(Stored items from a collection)
/---

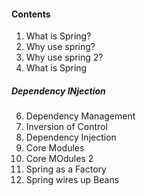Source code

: #### Contents
1. What is Spring?
2. Why use spring?
3. Why use spring 2?
4. What is Spring

##### Dependency INjection

6. Dependency Management
7. Inversion of Control
8. Dependency Injection
9. Core Modules
10. Core MOdules 2
11. Spring as a Factory
12. Spring wires up Beans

\---

Quote every record above exactly, leaving out any pictures.

Source code

: #### Contents
1. What is Spring?
2. Why use spring?
3. Why use spring 2?
4. What is Spring

##### Dependency INjection

6. Dependency Management
7. Inversion of Control
8. Dependency Injection
9. Core Modules
10. Core MOdules 2
11. Spring as a Factory
12. Spring wires up Beans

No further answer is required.